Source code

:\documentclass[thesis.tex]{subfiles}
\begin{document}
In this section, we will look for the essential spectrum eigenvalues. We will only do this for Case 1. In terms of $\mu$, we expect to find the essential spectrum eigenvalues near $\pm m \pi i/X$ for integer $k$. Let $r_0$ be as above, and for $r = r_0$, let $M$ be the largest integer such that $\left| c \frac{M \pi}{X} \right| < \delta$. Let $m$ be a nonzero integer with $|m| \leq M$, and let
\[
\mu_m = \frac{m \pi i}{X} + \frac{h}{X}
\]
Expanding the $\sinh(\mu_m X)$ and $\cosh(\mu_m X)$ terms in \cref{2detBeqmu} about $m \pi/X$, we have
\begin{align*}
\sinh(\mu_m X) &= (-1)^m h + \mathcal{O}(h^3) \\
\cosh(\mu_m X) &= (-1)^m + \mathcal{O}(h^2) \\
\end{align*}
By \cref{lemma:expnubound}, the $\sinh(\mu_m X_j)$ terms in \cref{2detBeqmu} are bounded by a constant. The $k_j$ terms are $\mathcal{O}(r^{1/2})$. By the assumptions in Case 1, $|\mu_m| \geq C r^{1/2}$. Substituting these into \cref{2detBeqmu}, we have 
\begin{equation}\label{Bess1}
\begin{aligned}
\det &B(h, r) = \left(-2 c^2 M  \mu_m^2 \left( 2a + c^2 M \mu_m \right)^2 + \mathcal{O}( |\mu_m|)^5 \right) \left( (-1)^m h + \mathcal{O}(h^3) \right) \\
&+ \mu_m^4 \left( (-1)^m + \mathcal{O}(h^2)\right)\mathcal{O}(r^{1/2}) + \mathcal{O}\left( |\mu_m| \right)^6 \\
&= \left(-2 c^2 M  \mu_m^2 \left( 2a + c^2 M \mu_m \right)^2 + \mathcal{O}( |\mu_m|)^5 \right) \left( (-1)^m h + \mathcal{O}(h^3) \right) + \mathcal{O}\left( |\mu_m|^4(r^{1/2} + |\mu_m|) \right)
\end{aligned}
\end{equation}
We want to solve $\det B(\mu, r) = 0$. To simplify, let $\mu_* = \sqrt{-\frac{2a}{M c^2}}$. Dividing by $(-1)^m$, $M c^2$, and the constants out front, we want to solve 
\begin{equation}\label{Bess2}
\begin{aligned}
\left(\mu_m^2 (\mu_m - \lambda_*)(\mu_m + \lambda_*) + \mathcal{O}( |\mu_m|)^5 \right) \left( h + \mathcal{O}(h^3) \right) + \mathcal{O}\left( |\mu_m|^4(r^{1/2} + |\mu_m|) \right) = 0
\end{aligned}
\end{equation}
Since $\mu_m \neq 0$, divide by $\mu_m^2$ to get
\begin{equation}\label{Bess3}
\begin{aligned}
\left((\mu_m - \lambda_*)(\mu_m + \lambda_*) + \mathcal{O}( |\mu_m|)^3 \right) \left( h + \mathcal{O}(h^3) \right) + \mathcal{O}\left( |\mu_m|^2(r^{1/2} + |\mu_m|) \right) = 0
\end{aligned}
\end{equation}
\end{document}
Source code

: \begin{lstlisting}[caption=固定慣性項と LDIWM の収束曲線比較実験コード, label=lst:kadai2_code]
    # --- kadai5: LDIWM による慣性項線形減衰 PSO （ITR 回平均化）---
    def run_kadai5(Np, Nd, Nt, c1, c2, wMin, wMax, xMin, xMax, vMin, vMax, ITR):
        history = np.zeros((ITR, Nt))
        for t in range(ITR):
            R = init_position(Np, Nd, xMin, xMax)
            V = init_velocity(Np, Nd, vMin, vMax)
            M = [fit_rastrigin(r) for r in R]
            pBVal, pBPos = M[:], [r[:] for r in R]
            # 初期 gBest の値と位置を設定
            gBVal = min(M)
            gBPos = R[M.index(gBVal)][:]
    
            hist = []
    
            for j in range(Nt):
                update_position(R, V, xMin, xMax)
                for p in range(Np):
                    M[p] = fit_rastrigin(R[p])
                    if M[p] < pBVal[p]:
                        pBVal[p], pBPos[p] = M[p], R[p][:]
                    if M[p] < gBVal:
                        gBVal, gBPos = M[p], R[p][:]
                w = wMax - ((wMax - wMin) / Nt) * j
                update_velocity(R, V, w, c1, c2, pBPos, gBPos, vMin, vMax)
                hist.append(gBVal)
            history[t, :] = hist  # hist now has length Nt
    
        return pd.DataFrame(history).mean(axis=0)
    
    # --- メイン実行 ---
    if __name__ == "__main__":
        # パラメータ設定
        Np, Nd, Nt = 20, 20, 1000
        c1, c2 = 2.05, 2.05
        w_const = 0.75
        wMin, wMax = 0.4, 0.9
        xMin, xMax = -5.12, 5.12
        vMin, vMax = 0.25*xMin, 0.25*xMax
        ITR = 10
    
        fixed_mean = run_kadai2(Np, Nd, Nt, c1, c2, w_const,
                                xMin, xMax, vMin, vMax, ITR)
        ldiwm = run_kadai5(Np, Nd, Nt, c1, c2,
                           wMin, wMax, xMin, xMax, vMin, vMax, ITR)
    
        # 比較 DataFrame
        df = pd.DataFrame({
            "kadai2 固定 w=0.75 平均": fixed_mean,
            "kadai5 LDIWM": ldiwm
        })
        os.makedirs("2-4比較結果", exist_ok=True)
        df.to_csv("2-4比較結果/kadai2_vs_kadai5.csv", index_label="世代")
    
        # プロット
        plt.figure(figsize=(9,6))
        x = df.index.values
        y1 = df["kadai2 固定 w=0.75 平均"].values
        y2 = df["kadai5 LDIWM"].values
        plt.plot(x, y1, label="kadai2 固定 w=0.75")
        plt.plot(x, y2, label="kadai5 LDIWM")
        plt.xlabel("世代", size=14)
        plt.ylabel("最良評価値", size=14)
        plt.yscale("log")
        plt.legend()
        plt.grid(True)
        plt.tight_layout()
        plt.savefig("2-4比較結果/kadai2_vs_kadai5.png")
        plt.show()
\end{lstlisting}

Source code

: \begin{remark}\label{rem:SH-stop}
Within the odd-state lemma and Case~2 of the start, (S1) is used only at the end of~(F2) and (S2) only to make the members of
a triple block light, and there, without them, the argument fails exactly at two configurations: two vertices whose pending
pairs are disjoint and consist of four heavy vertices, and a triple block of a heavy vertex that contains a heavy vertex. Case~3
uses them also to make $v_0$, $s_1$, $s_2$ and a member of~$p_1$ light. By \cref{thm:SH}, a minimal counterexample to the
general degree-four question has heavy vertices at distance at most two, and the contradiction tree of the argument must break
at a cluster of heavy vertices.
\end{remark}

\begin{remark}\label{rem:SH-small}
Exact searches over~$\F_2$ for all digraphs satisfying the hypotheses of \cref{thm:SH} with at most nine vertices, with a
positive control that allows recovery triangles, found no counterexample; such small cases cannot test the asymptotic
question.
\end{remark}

------------

§ **Exercise goal**
Scan the entries for the word "gBVal". Report each line that has it.

§ **Result for this task**
            gBVal = min(M)
            gBPos = R[M.index(gBVal)][:]
                    if M[p] < gBVal:
                        gBVal, gBPos = M[p], R[p][:]
                hist.append(gBVal)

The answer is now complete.